◆ **WORK INSTRUCTION**: Please write out all of the entries beneath this line exactly, skipping the pictures.

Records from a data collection
=== Begin Enclosure ===

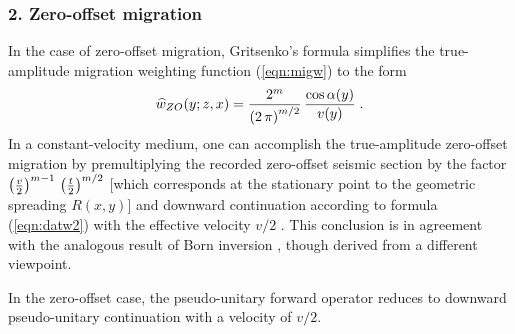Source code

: \subsubsection{2. Zero-offset migration}
In the case of zero-offset mi\-gra\-tion, Grit\-senko's for\-mu\-la
sim\-pli\-fies the true-amp\-li\-tude mi\-gra\-tion weighting function
(\ref{eqn:migw}) to the form
\begin{equation}
\widehat{w}_{ZO}(y;z,x)  =  {{2^m}\over{\left(2\,\pi\right)^{m/2}}} \,
{{\cos{\alpha(y)}} \over {v(y)}}\;.
\label{eqn:zomigw}
\end{equation}
In a constant-velocity medium, one can accomplish the true-amplitude
zero-offset migration by premultiplying the recorded zero-offset
seismic section by the factor $\left(v \over 2 \right)^{m-1}\,\left(t
\over 2\right)^{m/2}$ [which corresponds at the stationary point to the
geometric spreading $R(x,y)$] and downward continuation according to
formula (\ref{eqn:datw2}) with the effective velocity $v/2$ 
\cite[]{goldin87,GEO56-01-00180026}. This conclusion is in
agreement with the analogous result of Born inversion
\cite[]{GEO50-08-12531265}, though derived from a different viewpoint. 

In the zero-offset case, the pseudo-unitary forward operator reduces to
downward pseudo-unitary continuation with a velocity of $v/2$.

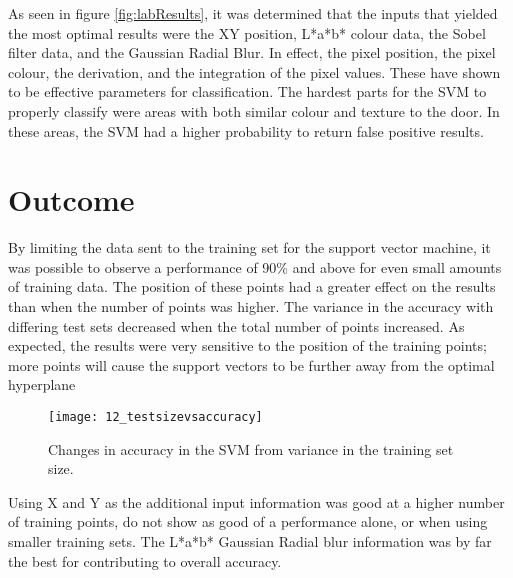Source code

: As seen in figure \ref{fig:labResults}, it was determined that the inputs that yielded the most optimal results were the XY position, L*a*b* colour data, the Sobel filter data, and the Gaussian Radial Blur. In effect, the pixel position, the pixel colour, the derivation, and the integration of the pixel values. These have shown to be effective parameters for classification. The hardest parts for the SVM to properly classify were areas with both similar colour and texture to the door. In these areas, the SVM had a higher probability to return false positive results.

\section{Outcome}

By limiting the data sent to the training set for the support vector machine, it was possible to observe a performance of 90\% and above for even small amounts of training data. The position of these points had a greater effect on the results than when the number of points was higher. The variance in the accuracy with differing test sets decreased when the total number of points increased. As expected, the results were very sensitive to the position of the training points; more points will cause the support vectors to be further away from the optimal hyperplane

\begin{figure}[ht]
    \centering
    \texttt{[image: 12\_testsizevsaccuracy]}
    \caption{Changes in accuracy in the SVM from variance in the training set size.}
    \label{fig:12_testsizevsaccuracy}
\end{figure}

Using X and Y as the additional input information was good at a higher number of training points, do not show as good of a performance alone, or when using smaller training sets. The L*a*b* Gaussian Radial blur information was by far the best for contributing to overall accuracy.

=== End Enclosure ===

◆ **ANSWER TO THIS PROBLEM**:
Source code

: \subsubsection{2. Zero-offset migration}
In the case of zero-offset mi\-gra\-tion, Grit\-senko's for\-mu\-la
sim\-pli\-fies the true-amp\-li\-tude mi\-gra\-tion weighting function
(\ref{eqn:migw}) to the form
\begin{equation}
\widehat{w}_{ZO}(y;z,x)  =  {{2^m}\over{\left(2\,\pi\right)^{m/2}}} \,
{{\cos{\alpha(y)}} \over {v(y)}}\;.
\label{eqn:zomigw}
\end{equation}
In a constant-velocity medium, one can accomplish the true-amplitude
zero-offset migration by premultiplying the recorded zero-offset
seismic section by the factor $\left(v \over 2 \right)^{m-1}\,\left(t
\over 2\right)^{m/2}$ [which corresponds at the stationary point to the
geometric spreading $R(x,y)$] and downward continuation according to
formula (\ref{eqn:datw2}) with the effective velocity $v/2$ 
\cite[]{goldin87,GEO56-01-00180026}. This conclusion is in
agreement with the analogous result of Born inversion
\cite[]{GEO50-08-12531265}, though derived from a different viewpoint. 

In the zero-offset case, the pseudo-unitary forward operator reduces to
downward pseudo-unitary continuation with a velocity of $v/2$.

Source code

: As seen in figure \ref{fig:labResults}, it was determined that the inputs that yielded the most optimal results were the XY position, L*a*b* colour data, the Sobel filter data, and the Gaussian Radial Blur. In effect, the pixel position, the pixel colour, the derivation, and the integration of the pixel values. These have shown to be effective parameters for classification. The hardest parts for the SVM to properly classify were areas with both similar colour and texture to the door. In these areas, the SVM had a higher probability to return false positive results.

\section{Outcome}

By limiting the data sent to the training set for the support vector machine, it was possible to observe a performance of 90\% and above for even small amounts of training data. The position of these points had a greater effect on the results than when the number of points was higher. The variance in the accuracy with differing test sets decreased when the total number of points increased. As expected, the results were very sensitive to the position of the training points; more points will cause the support vectors to be further away from the optimal hyperplane

\begin{figure}[ht]
    \centering
    \texttt{[image: 12\_testsizevsaccuracy]}
    \caption{Changes in accuracy in the SVM from variance in the training set size.}
    \label{fig:12_testsizevsaccuracy}
\end{figure}

Using X and Y as the additional input information was good at a higher number of training points, do not show as good of a performance alone, or when using smaller training sets. The L*a*b* Gaussian Radial blur information was by far the best for contributing to overall accuracy.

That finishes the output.